I just got back from the Pacific Northwest Writers Association. “Just got back” is a bit of a stretch, since the conference happened in Seattle, just a quick twenty minute commute from my house. Writers gravitate to these conferences for a number of reasons: to see colleagues and be with other writers, to attend workshops on craft and marketing, to hear key note addresses by successful authors and to pitch their own stories to agents and editors. In past conference in Seattle and in Austin (Writers League of Texas meets there) pitching took front and center in my mental and emotional space. I’d be sitting in a workshop on character development or social media, trying to focus on the topic, but in the back of my mind, I ran through my pitch. A few writers out there may find the whole pitching thing fun, but for me it has always been a bit of a rattling experience. How do you condense a three hundred page novel down to sixty seconds in a way that not only does justice to the work, but does it in a way inciting to an agent?
As a leadership development coach (past life) I’ve spoken in front of groups from a handful to a thousand. But there’s something about sitting down one-on-one with an agent to share a story you’ve put your heart and soul into, your baby. I think the angst comes from a fear most writers hold deep down inside — I’m not good enough. My writing doesn’t measure up. And so the fear of a professional in the business not desperately needing our story feels overwhelming.

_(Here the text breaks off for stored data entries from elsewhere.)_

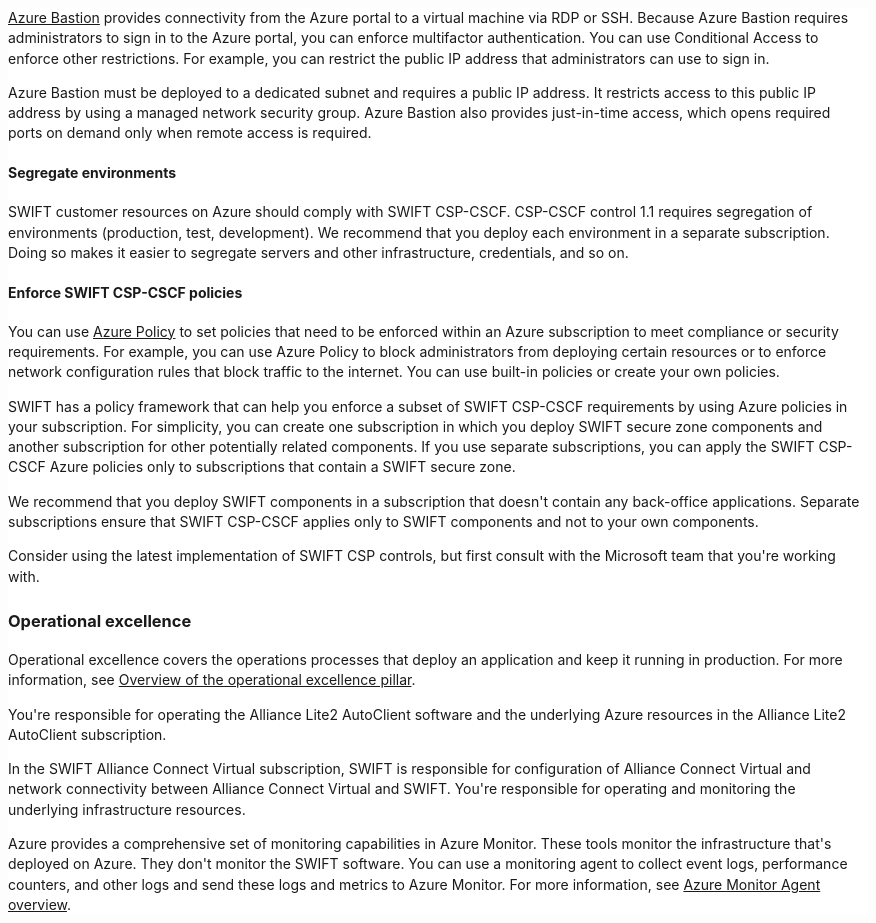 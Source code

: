 [Azure Bastion](https://azure.microsoft.com/products/azure-bastion) provides connectivity from the Azure portal to a virtual machine via RDP or SSH. Because Azure Bastion requires administrators to sign in to the Azure portal, you can enforce multifactor authentication. You can use Conditional Access to enforce other restrictions. For example, you can restrict the public IP address that administrators can use to sign in.

Azure Bastion must be deployed to a dedicated subnet and requires a public IP address. It restricts access to this public IP address by using a managed network security group. Azure Bastion also provides just-in-time access, which opens required ports on demand only when remote access is required.

#### Segregate environments

SWIFT customer resources on Azure should comply with SWIFT CSP-CSCF. CSP-CSCF control 1.1 requires segregation of environments (production, test, development). We recommend that you deploy each environment in a separate subscription. Doing so makes it easier to segregate servers and other infrastructure, credentials, and so on.

#### Enforce SWIFT CSP-CSCF policies

You can use [Azure Policy](https://azure.microsoft.com/products/azure-policy) to set policies that need to be enforced within an Azure subscription to meet compliance or security requirements. For example, you can use Azure Policy to block administrators from deploying certain resources or to enforce network configuration rules that block traffic to the internet. You can use built-in policies or create your own policies.

SWIFT has a policy framework that can help you enforce a subset of SWIFT CSP-CSCF requirements by using Azure policies in your subscription. For simplicity, you can create one subscription in which you deploy SWIFT secure zone components and another subscription for other potentially related components. If you use separate subscriptions, you can apply the SWIFT CSP-CSCF Azure policies only to subscriptions that contain a SWIFT secure zone.

We recommend that you deploy SWIFT components in a subscription that doesn't contain any back-office applications. Separate subscriptions ensure that SWIFT CSP-CSCF applies only to SWIFT components and not to your own components.

Consider using the latest implementation of SWIFT CSP controls, but first consult with the Microsoft team that you're working with.

### Operational excellence

Operational excellence covers the operations processes that deploy an application and keep it running in production. For more information, see [Overview of the operational excellence pillar](/azure/architecture/framework/devops/overview).

You're responsible for operating the Alliance Lite2 AutoClient software and the underlying Azure resources in the Alliance Lite2 AutoClient subscription.

In the SWIFT Alliance Connect Virtual subscription, SWIFT is responsible for configuration of Alliance Connect Virtual and network connectivity between Alliance Connect Virtual and SWIFT. You're responsible for operating and monitoring the underlying infrastructure resources.

Azure provides a comprehensive set of monitoring capabilities in Azure Monitor. These tools monitor the infrastructure that's deployed on Azure. They don't monitor the SWIFT software. You can use a monitoring agent to collect event logs, performance counters, and other logs and send these logs and metrics to Azure Monitor. For more information, see [Azure Monitor Agent overview](/azure/azure-monitor/agents/agents-overview).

Of course, the reality is that an agent or an editor is simply looking for something new, something unique, something they can sell. Good writing is essential. Storytelling craft is essential. But given good writing and storytelling, something all writers always continue to develop, agents will pick the thing they can sell.
Last year I pitched two novels at both conferences in Austin and Seattle. I had a science fiction novel called SHAPER which won in the Sci-Fi category in the WLT Literary Contest. And TOXIC RELATIONSHIP was a finalist in the thriller/mystery/suspense category in the same conference. One thing I learned last year is that it’s difficult to pitch two books in two genres at the same conference. I limped along as best I could, using some notes to make sure I didn’t go brain dead mid-pitch. Sometimes I did fine, other times I crashed and burned. One agent asked me if I had ever pitched before — ouch. But even in the midst of the burning wreckage of my pitching, I managed to get enough of my story across to J. Ellen Smith of Champagne Books, who happens to now be my publisher.
This year, with a novel about to come out in August and a second one in the hands of my editor, I didn’t need to pitch. I discovered a rich world of interesting conversations, workshops and talks without the angst of pitching. Was pitching essential to finding a home for my work? Yes. Do I miss pitching? Well, here’s the thing. The other side of writing is selling. So I don’t get to miss pitching because now I pitch all of the time.
One other note about the PNWA Conference I want to share. Two colleagues in my writing group were finalist in the literary contest. Chris Caldwell and Ben Starnes. And to my delight, Ben won in the Middle Grade category for his very fun novel, Poppy Bell and the Witches of Shadow Marsh. He of course is now in the process of looking for an agent, but I know this book will make it to the marketplace soon. And if you have a middle grade reader or like to read middle grade, you’ll want to pick this one up. When the time’s right, I’ll be introducing you to Ben and his novel.